Özel medya kurumlarına karşı kamu yayın organlarının bilgi ve haberi tekelleştirme girişiminden tutun da, bankacılık sistemindeki payı sadece yüzde 7 olan faizsiz bankacılık sektörüne kamu bankalarını sokma tehdidine ve hatta bir bankayı devlet eliyle batırma girişimine varıncaya kadar özel sektörü felç edecek tehlikeli ve keyfi adımlara imza atmıştır. Özellikle son yıllarda ekonomi adil ve eşit rekabeti esas alan serbest piyasa kurallarından sapmış, siyaseten tercih edilen bazı şirketler keyfi kamu ihaleleriyle büyütülmüş, karşı olunan diğer bazı şirketler ise devlet eliyle batırılmaya ya da zarara uğratılmaya çalışılmıştır.
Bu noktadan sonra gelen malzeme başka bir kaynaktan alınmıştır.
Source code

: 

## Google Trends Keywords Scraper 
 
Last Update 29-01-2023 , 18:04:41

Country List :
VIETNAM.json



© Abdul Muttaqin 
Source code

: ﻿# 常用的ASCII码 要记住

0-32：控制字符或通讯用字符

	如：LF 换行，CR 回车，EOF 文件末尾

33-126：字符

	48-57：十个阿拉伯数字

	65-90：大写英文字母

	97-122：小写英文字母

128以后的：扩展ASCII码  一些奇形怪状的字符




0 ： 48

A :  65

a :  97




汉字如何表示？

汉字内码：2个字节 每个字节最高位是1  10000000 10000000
Devletin ekonomi üzerinde güçlenen eli  cezalandırıcı bir ceberrut sopaya dönüştürtülmüş ve nihayet 100 binin üzerinde özel şirket fişlenerek, piyasadan silinmelerine yönelik tenkil planları ortalığa saçılmıştır.
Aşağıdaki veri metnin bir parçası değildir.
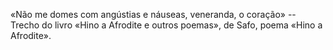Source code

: 
«Não me domes com angústias e náuseas,
veneranda, o coração» -- Trecho do livro «Hino a Afrodite e outros poemas», de Safo, poema «Hino a Afrodite».

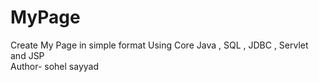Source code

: # MyPage
Create My Page in simple format  Using Core Java , SQL , JDBC ,  Servlet and JSP 
<br>
Author- sohel sayyad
Serbest piyasa ekonomileri olarak rekabetle büyüyen, gelişen, refah ve mutluluk üreten Batı’dan kopup, sadece ekonomik istikrar hedefleyen bir vizyonla Çin ve Rusya gibi yarı despotik merkezi ekonomileri örnek alır hale gelen AKP iktidarı, ekonominin olmazsa olmazı rasyonel yaklaşımlardan da giderek uzaklaşmış ve nihayet piyasa araçlarının oluşturduğu sonuçlara gayri mantıki tepkiler verir hale gelmiştir. Mesela, ekonominin gereklerinden ziyade, Anayasa, hukuk ve demokratik ilkeleri hiçe sayarak gün be gün despotlaşan Erdoğan’a yaranmayı esas alan Ekonomi Bakanı Nihat Zeybekçi, ekonomi görünümümüze dair somut bir fotoğrafı dikkatlere sunan uluslararası reyting kuruluşlarına savaş açmıştır.
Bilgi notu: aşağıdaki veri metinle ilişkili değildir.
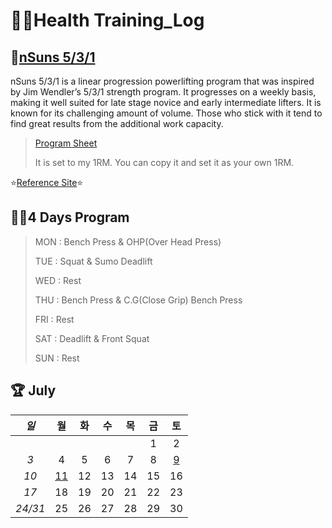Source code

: # 🏋️‍♀️Health Training_Log

 ## 💪[nSuns 5/3/1](https://liftvault.com/programs/powerlifting/n-suns-lifting-spreadsheets/)

nSuns 5/3/1 is a linear progression powerlifting program that was inspired by Jim Wendler’s 5/3/1 strength program. It progresses on a weekly basis, making it well suited for late stage novice and early intermediate lifters. It is known for its challenging amount of volume. Those who stick with it tend to find great results from the additional work capacity.



> [Program Sheet](./nSuns.xlsx) 
>
> 
> It is set to my 1RM. You can copy it and set it as your own 1RM.
> 

  ⭐[Reference Site](https://m.blog.naver.com/tbvjaos7654/222463187253)⭐

## 🏃‍♂️4 Days Program

> MON : Bench Press & OHP(Over Head Press)
>
> TUE : Squat & Sumo Deadlift 
>
> WED : Rest
>
> THU : Bench Press & C.G(Close Grip) Bench Press
>
> FRI : Rest
>
> SAT : Deadlift & Front Squat
>
> SUN : Rest
>
> 

## 🏆 July



|  *일*   |          월           |  화  |  수  |  목  |  금  |           토           |
| :-----: | :-------------------: | :--: | :--: | :--: | :--: | :--------------------: |
|         |                       |      |      |      |  1   |           2            |
|   *3*   |           4           |  5   |  6   |  7   |  8   | [9](./July/7.9_SAT.md) |
|  *10*   | [11](./July/7.11_MON) |  12  |  13  |  14  |  15  |           16           |
|  *17*   |          18           |  19  |  20  |  21  |  22  |           23           |
| *24/31* |          25           |  26  |  27  |  28  |  29  |           30           |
Reyting kuruluşlarından Fitch’in ardından Moody’s’i de eleştiren Zeybekci, uluslararası kredi derecelendirme kuruluşlarına resmen rest çekmiş, “ülke olarak sizin yaptığınız yorumları kaale almıyoruz” demiştir. Peki “kaale alınmayacağı” söylenen Moody’s, analizinde rasyonel olmayan herhangi bir şey mi diyordu? Hayır, son derece makul analizler ve uyarılar ihtiva ediyordu. Erdoğan’ın cumhurbaşkanlığı seçiminde galip gelmesine rağmen gelecek yıl yapılacak olan genel seçim sonrası siyasi tablo netleşene kadar Türkiye’nin uluslararası piyasalardaki dalgalanmalar karşısında kırılganlığının devam edeceği uyarısında bulunuyordu. Ayrıca, Merkez Bankası’nın bağımsızlığı hakkında soru işaretleri oluştuğuna da dikkat çekiyordu.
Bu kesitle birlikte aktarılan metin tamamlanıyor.